Today is one of those days where I'm still sitting around in pajamas. I've blogged previously about how busy my Samhain has been, and I'm taking today to recharge and just be creative. One of the things that I keep thinking of was how high-energy the ritual was. I didn't get much sleep between ritual on Thursday and class on Friday. I took in a lot of that emotional energy and couldn't find a way to be rid of it before trying to sleep. That's when it occured to me --
It's really not about getting rid of the energy, per se. It's actually about grounding it. I figure it is kind of one of the secrets of the trees, isn't it? They're rooted in the ground. They never seem to have a problem about all the negative energy out in the world. They are as much the earth as the actual soil is. They represent that everything that once was, still is -- without the trees, would there be soil?
Energy seems to fly around in any given space. Of course there has to be other ways to describe it, but imagine it for a second. Who hasn't been in a space where someone upset or angry made the room seem darker, colder or unbearable? That is negative energy, in my book. In the same way, who hasn't been in a space where someone's laughter or smile lit the entire room and suddenly your whole crappy day was made better? Positive energy.
In the space of a circle, which is blocked off from the rest of the mundane world, the energy doesn't have as much room to bounce around and ground itself out. For example, sometimes during an Esbat, energy will be raised for a specific reason. People figure out really quick how to balance how much of their energy they raise and release or charge an item with. (Too much gives me headaches, which I'll note about in a moment, and too much makes them really tired. We need our own energy to live, too.) I've been in circles with new witches before, and watched some of them figure out their own balance. Some are capable of expending all of their energy, while some aren't capable of raising much at all. It's all fine. The excess that an item, for example, can't or won't absorb -- that is what gives headaches or keeps me awake for more hours than an energy drink could ever. Emotional energies are always the hardest to cope with for me. This is a daily thing. I don't know how to block them all out always. As I grew in my studies, I found a way to block some of them sometimes with shielding -- which I barely understand to date.
Back to grounding energies. I've heard so many ways that grounding can be achieved. A bowl of salt. A bowl of dirt. Direct those extra energies to a specific crystal, and bury it. Lay on the ground. Eat some food. Water or wine should absorb the energy and then you pour it outside. The possibilites are endless. But all of the above has you rope in a lot of excess energy and direct it through you, which is the hardest part for me. So I want to understand exactly what the trees do. In a perfect world, they have a system of roots that bring them only nutrients that they need and the rest stays in the ground. If I close my eyes and begin to tune the world out, my spirit is rooted, too. Though I walk and move on both planes, below my feet in a moment of rest is an extensive system of spirit-roots that reach far into the earth. What if we had a way to keep hold of our own excess energies? What if we could imagine for a moment that when we release them, we can catch them again and recycle them through our own roots and back into the ground?

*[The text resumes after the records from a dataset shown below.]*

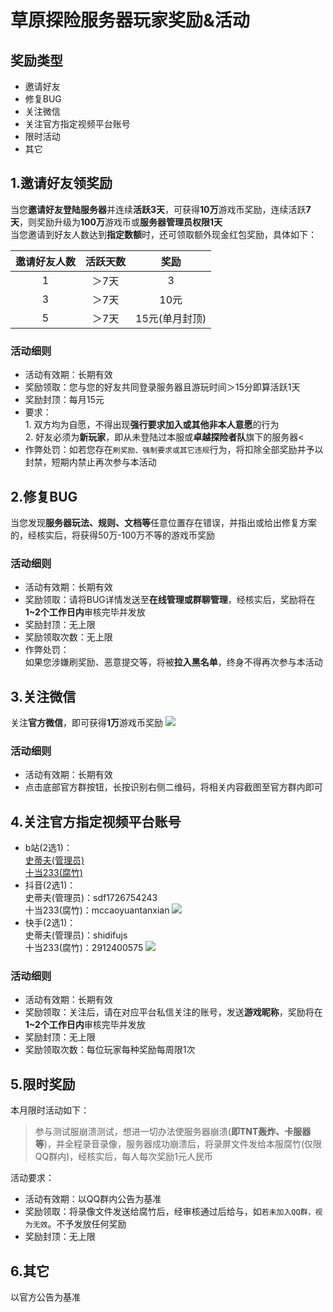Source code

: # 草原探险服务器玩家奖励&活动

## 奖励类型
- 邀请好友
- 修复BUG
- 关注微信
- 关注官方指定视频平台账号
- 限时活动
- 其它
  
## 1.邀请好友领奖励
当您**邀请好友登陆服务器**并连续**活跃3天**，可获得**10万**游戏币奖励，连续活跃**7天**，则奖励升级为**100万**游戏币或**服务器管理员权限1天**<br>当您邀请到好友人数达到**指定数额**时，还可领取额外现金红包奖励，具体如下：

| 邀请好友人数 | 活跃天数 | 奖励 |
| :---: | :---: | :---: |
| 1 | ＞7天 | 3 |
| 3 | ＞7天 | 10元 |
| 5 | ＞7天 | 15元(单月封顶) |

### 活动细则
- 活动有效期：长期有效
- 奖励领取：您与您的好友共同登录服务器且游玩时间＞15分即算活跃1天
- 奖励封顶：每月15元
- 要求：<br>1. 双方均为自愿，不得出现**强行要求加入或其他非本人意愿**的行为<br>2. 好友必须为**新玩家**，即从未登陆过本服或**卓越探险者队**旗下的服务器<
- 作弊处罚：如若您存在`刷奖励、强制要求或其它违规`行为，将扣除全部奖励并予以封禁，短期内禁止再次参与本活动

## 2.修复BUG
当您发现**服务器玩法、规则、文档等**任意位置存在错误，并指出或给出修复方案的，经核实后，将获得50万-100万不等的游戏币奖励
### 活动细则
- 活动有效期：长期有效
- 奖励领取：请将BUG详情发送至**在线管理或群聊管理**，经核实后，奖励将在**1~2个工作日内**审核完毕并发放
- 奖励封顶：无上限
- 奖励领取次数：无上限
- 作弊处罚：<br>如果您涉嫌刷奖励、恶意提交等，将被**拉入黑名单**，终身不得再次参与本活动

## 3.关注微信
关注**官方微信**，即可获得**1万**游戏币奖励
![](https://img.yunr.us.kg/api/cfile/AgACAgUAAyEGAASPllS8AANKZ1ka2KwZKuyxkwNrbiLnOy3yHqUAAgHEMRulD8hWXoYLCEMm5pEBAAMCAAN3AAM2BA)

### 活动细则
- 活动有效期：长期有效
- 点击底部官方群按钮，长按识别右侧二维码，将相关内容截图至官方群内即可

## 4.关注官方指定视频平台账号
- b站(2选1)：<br>[史蒂夫(管理员)](https://space.bilibili.com/443788688?spm_id_from=333.1007.0.0) <br> [十当233(腐竹)](https://space.bilibili.com/603661561/?spm_id_from=333.999.0.0)
- 抖音(2选1)：<br>史蒂夫(管理员)：sdf1726754243<br>十当233(腐竹)：mccaoyuantanxian
![](https://img.yunr.us.kg/api/cfile/AgACAgUAAyEGAASPllS8AANMZ1kpv6ZTwg-OEL0GfYamJIHcCgYAAjHEMRulD8hWJMd_KaU76R0BAAMCAAN3AAM2BA)
- 快手(2选1)：<br>史蒂夫(管理员)：shidifujs<br>十当233(腐竹)：2912400575
![](https://img.yunr.us.kg/api/cfile/AgACAgUAAyEGAASPllS8AANLZ1kpuMQBSy3o0KpUynTKkU_SBJUAAjDEMRulD8hWyGdMIptss0QBAAMCAAN3AAM2BA)

### 活动细则
- 活动有效期：长期有效
- 奖励领取：关注后，请在对应平台私信关注的账号，发送**游戏昵称**，奖励将在**1~2个工作日内**审核完毕并发放
- 奖励封顶：无上限
- 奖励领取次数：每位玩家每种奖励每周限1次

## 5.限时奖励
本月限时活动如下：<br>
>参与测试服崩溃测试，想进一切办法使服务器崩溃(**即TNT轰炸、卡服器等**)，并全程录音录像，服务器成功崩溃后，将录屏文件发给本服腐竹(仅限QQ群内)，经核实后，每人每次奖励1元人民币

活动要求：
- 活动有效期：以QQ群内公告为基准
- 奖励领取：将录像文件发送给腐竹后，经审核通过后给与，如`若未加入QQ群，视为无效`。不予发放任何奖励
- 奖励封顶：无上限

## 6.其它
以官方公告为基准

Is it ever so simple? It is what you make it, I suppose. I wonder sometimes if understanding energy like this is really a pagan thing, or just how life is. I don't believe it is religious, really. I know it can be, but at the same time...I feel as though some people naturally can do all of this without needing to think about it. Some people are like the trees. They are those around us who are good at letting things go and not being too stressed or too hyperactive. Without even realizing it (or, maybe some do!) they understand the secret of trees -- the secret to being rooted in the ground at all times. While I envy them, it is only more of push for me to find a way to really understand where to go from here.